In our world where everything is
crisply outlined in black and white; fact or fiction; where one plus one must
always and only ever equal two; we may have lost the ability to say –
The hand of God has saved Moses and
the hand of God has rewarded the
midwives and
the hand of God has chosen Israel even
while
the hand of God has allowed the
suffering of Israel;
to say that the grace of God is
present in all things because
the grace of God is not in what actually happens but in how we
experience what happens.
And how we experience what happens
will certainly affect the choices we make.
As the prophet Micah says, “God has
shown you, O Mortal, what is good.” God has equipped us with the ability to
discern evil from good.
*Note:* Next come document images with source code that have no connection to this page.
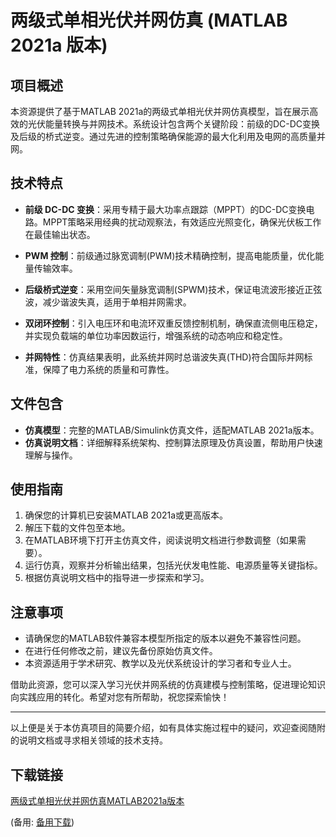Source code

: # 两级式单相光伏并网仿真 (MATLAB 2021a 版本)

## 项目概述

本资源提供了基于MATLAB 2021a的两级式单相光伏并网仿真模型，旨在展示高效的光伏能量转换与并网技术。系统设计包含两个关键阶段：前级的DC-DC变换及后级的桥式逆变。通过先进的控制策略确保能源的最大化利用及电网的高质量并网。

## 技术特点

- **前级 DC-DC 变换**：采用专精于最大功率点跟踪（MPPT）的DC-DC变换电路。MPPT策略采用经典的扰动观察法，有效适应光照变化，确保光伏板工作在最佳输出状态。
  
- **PWM 控制**：前级通过脉宽调制(PWM)技术精确控制，提高电能质量，优化能量传输效率。
  
- **后级桥式逆变**：采用空间矢量脉宽调制(SPWM)技术，保证电流波形接近正弦波，减少谐波失真，适用于单相并网需求。
  
- **双闭环控制**：引入电压环和电流环双重反馈控制机制，确保直流侧电压稳定，并实现负载端的单位功率因数运行，增强系统的动态响应和稳定性。
  
- **并网特性**：仿真结果表明，此系统并网时总谐波失真(THD)符合国际并网标准，保障了电力系统的质量和可靠性。

## 文件包含

- **仿真模型**：完整的MATLAB/Simulink仿真文件，适配MATLAB 2021a版本。
- **仿真说明文档**：详细解释系统架构、控制算法原理及仿真设置，帮助用户快速理解与操作。

## 使用指南

1. 确保您的计算机已安装MATLAB 2021a或更高版本。
2. 解压下载的文件包至本地。
3. 在MATLAB环境下打开主仿真文件，阅读说明文档进行参数调整（如果需要）。
4. 运行仿真，观察并分析输出结果，包括光伏发电性能、电源质量等关键指标。
5. 根据仿真说明文档中的指导进一步探索和学习。

## 注意事项

- 请确保您的MATLAB软件兼容本模型所指定的版本以避免不兼容性问题。
- 在进行任何修改之前，建议先备份原始仿真文件。
- 本资源适用于学术研究、教学以及光伏系统设计的学习者和专业人士。

借助此资源，您可以深入学习光伏并网系统的仿真建模与控制策略，促进理论知识向实践应用的转化。希望对您有所帮助，祝您探索愉快！

---

以上便是关于本仿真项目的简要介绍，如有具体实施过程中的疑问，欢迎查阅随附的说明文档或寻求相关领域的技术支持。

## 下载链接
[两级式单相光伏并网仿真MATLAB2021a版本](https://pan.quark.cn/s/e9d242ddfc9d) 

(备用: [备用下载](https://pan.baidu.com/s/1zuP0Y0nGk_W4LL40GnCWaA?pwd=1234))
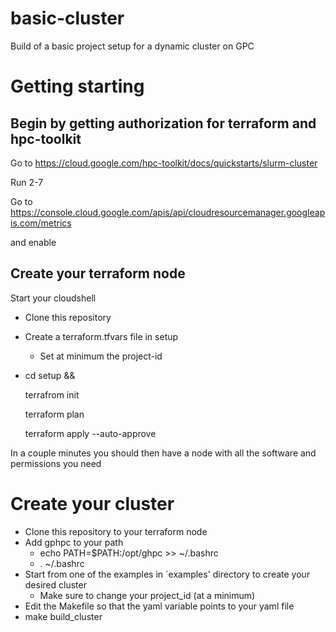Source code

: # basic-cluster
Build of a basic project setup for a dynamic cluster on GPC

# Getting starting

## Begin by getting authorization for terraform and hpc-toolkit

Go to https://cloud.google.com/hpc-toolkit/docs/quickstarts/slurm-cluster

Run 2-7

Go to https://console.cloud.google.com/apis/api/cloudresourcemanager.googleapis.com/metrics

and enable

## Create your terraform node

Start your cloudshell

- Clone this repository

- Create a terraform.tfvars file in setup

  - Set at minimum the project-id

- cd setup &&

    terrafrom init

    terraform plan 
    
    terraform apply --auto-approve
    
 In a couple minutes you should then have a node with all the software and permissions you need
 
# Create your cluster 

- Clone this repository to your terraform node
- Add gphpc to your path
  - echo PATH=$PATH:/opt/ghpc >> ~/.bashrc
  - . ~/.bashrc
- Start from one of the examples in `examples' directory to create your desired cluster
   - Make sure to change your project_id (at a minimum)
- Edit the Makefile so that the yaml variable points to your yaml file
- make build_cluster
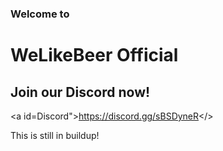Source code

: ### Welcome to
# WeLikeBeer Official


## Join our Discord now!
<a id=Discord">https://discord.gg/sBSDyneR</>


This is still in buildup!
 
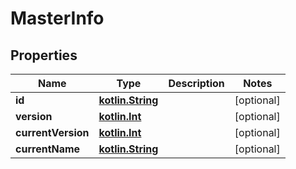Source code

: # MasterInfo

## Properties
Name | Type | Description | Notes
------------ | ------------- | ------------- | -------------
**id** | [**kotlin.String**](.md) |  |  [optional]
**version** | [**kotlin.Int**](.md) |  |  [optional]
**currentVersion** | [**kotlin.Int**](.md) |  |  [optional]
**currentName** | [**kotlin.String**](.md) |  |  [optional]
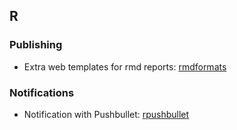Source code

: ## R
### Publishing
- Extra web templates for rmd reports: [rmdformats](https://github.com/juba/rmdformats)

### Notifications
- Notification with Pushbullet: [rpushbullet](http://dirk.eddelbuettel.com/code/rpushbullet.html)
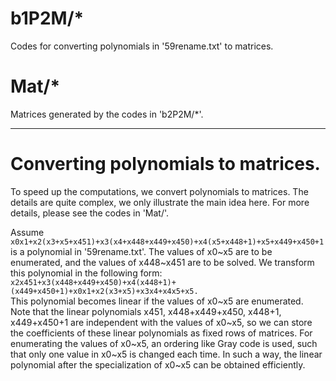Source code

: 

# b1P2M/*
Codes for converting polynomials in '59rename.txt' to matrices.

# Mat/*
Matrices generated by the codes in 'b2P2M/*'.


---

# Converting polynomials to matrices.

To speed up the computations, we convert polynomials to matrices. 
The details are quite complex, we only illustrate the main idea here. 
For more details, please see the codes in 'Mat/'.

Assume 
<code>
 x0x1+x2(x3+x5+x451)+x3(x4+x448+x449+x450)+x4(x5+x448+1)+x5+x449+x450+1
</code> is a polynomial in '59rename.txt'. The values of x0\~x5 are to be enumerated, and the values of x448\~x451 are to be solved. We transform this polynomial in the following form:
<code>
 x2x451+x3(x448+x449+x450)+x4(x448+1)+(x449+x450+1)+x0x1+x2(x3+x5)+x3x4+x4x5+x5.
</code> This polynomial becomes linear if the values of x0\~x5 are enumerated. Note that the linear polynomials x451, x448+x449+x450, x448+1, x449+x450+1 are independent with the values of x0\~x5, so we can store the coefficients of these linear polynomials as fixed rows of matrices. For enumerating the values of x0\~x5, an ordering like Gray code is used, such that only one value in x0\~x5 is changed each time. In such a way, the linear polynomial after the specialization of x0\~x5 can be obtained efficiently.
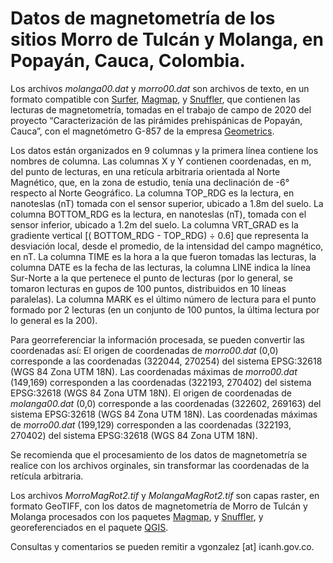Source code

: # Datos de magnetometría de los sitios Morro de Tulcán y Molanga, en Popayán, Cauca, Colombia.

Los archivos *molanga00.dat* y *morro00.dat* son archivos de texto, en un formato compatible con [Surfer](https://www.goldensoftware.com/products/surfer/), [Magmap](https://www.geometrics.com/software/magmap/), y [Snuffler](http://www.sussexarch.org.uk/geophys/snuffler.html), que contienen las lecturas de magnetometría, tomadas en el trabajo de campo de 2020 del proyecto “Caracterización de las pirámides prehispánicas de Popayán, Cauca”, con el magnetómetro G-857 de la empresa [Geometrics](https://www.geometrics.com/). 

Los datos están organizados en 9 columnas y la primera línea contiene los nombres de columna. Las columnas X y Y contienen coordenadas, en m, del punto de lecturas, en una retícula arbitraria orientada al Norte Magnético, que, en la zona de estudio, tenía una declinación de -6° respecto al Norte Geográfico. La columna TOP_RDG es la lectura, en nanoteslas (nT) tomada con el sensor superior, ubicado a 1.8m del suelo. La columna BOTTOM_RDG es la lectura, en nanoteslas (nT), tomada con el sensor inferior, ubicado a 1.2m del suelo. La columna VRT_GRAD es la gradiente vertical [( BOTTOM_RDG - TOP_RDG) ÷ 0.6] que representa la desviación local, desde el promedio, de la intensidad del campo magnético, en nT. La columna TIME es la hora a la que fueron tomadas las lecturas, la columna DATE es la fecha de las lecturas, la columna LINE indica la línea Sur-Norte a la que pertenece el punto de lecturas (por lo general, se tomaron lecturas en gupos de 100 puntos, distribuidos en 10 líneas paralelas). La columna MARK es el último número de lectura para el punto formado por 2 lecturas (en un conjunto de 100 puntos, la última lectura por lo general es la 200).

Para georreferenciar la información procesada, se pueden convertir las coordenadas así: El origen de coordenadas de *morro00.dat* (0,0) corresponde a las coordenadas (322044, 270254) del sistema EPSG:32618 (WGS 84 Zona UTM 18N). Las coordenadas máximas de *morro00.dat* (149,169) corresponden a las coordenadas (322193, 270402) del sistema EPSG:32618 (WGS 84 Zona UTM 18N). El origen de coordenadas de *molanga00.dat* (0,0) corresponde a las coordenadas (322602, 269163) del sistema EPSG:32618 (WGS 84 Zona UTM 18N). Las coordenadas máximas de *morro00.dat* (199,129) corresponden a las coordenadas (322193, 270402) del sistema EPSG:32618 (WGS 84 Zona UTM 18N).

Se recomienda que el procesamiento de los datos de magnetometría se realice con los archivos orginales, sin transformar las coordenadas de la retícula arbitraria.

Los archivos *MorroMagRot2.tif* y *MolangaMagRot2.tif* son capas raster, en formato GeoTIFF, con los datos de magnetometría de Morro de Tulcán y Molanga procesados con los paquetes [Magmap](https://www.geometrics.com/software/magmap/), y [Snuffler](http://www.sussexarch.org.uk/geophys/snuffler.html), y georeferenciados en el paquete [QGIS](https://qgis.org/). 

Consultas y comentarios se pueden remitir a vgonzalez [at] icanh.gov.co. 
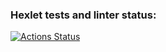 ### Hexlet tests and linter status:
[![Actions Status](https://github.com/Tixon228/qa-engineer-project-85/actions/workflows/hexlet-check.yml/badge.svg)](https://github.com/Tixon228/qa-engineer-project-85/actions)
And what we see in this story about a time when a new
king arose over Egypt who did not know Joseph – - - - it is very much like what
we see in life: when things get hard, some will become the instruments of evil,
but others will stand up and say no.
And so, I say to you that it is not by
the grace of God that we stroll through a valley of sunshine and lollipops and
unicorns and butterflies.
Unicorns aren’t real, anyway.
But it is by the grace of God that we
know what is good and have the choice to step forward and say so.
May it be so. Amen.
photo: I have been making a collection of these hope signs that have been appearing during the pandemic. Hope is a good response to hard times.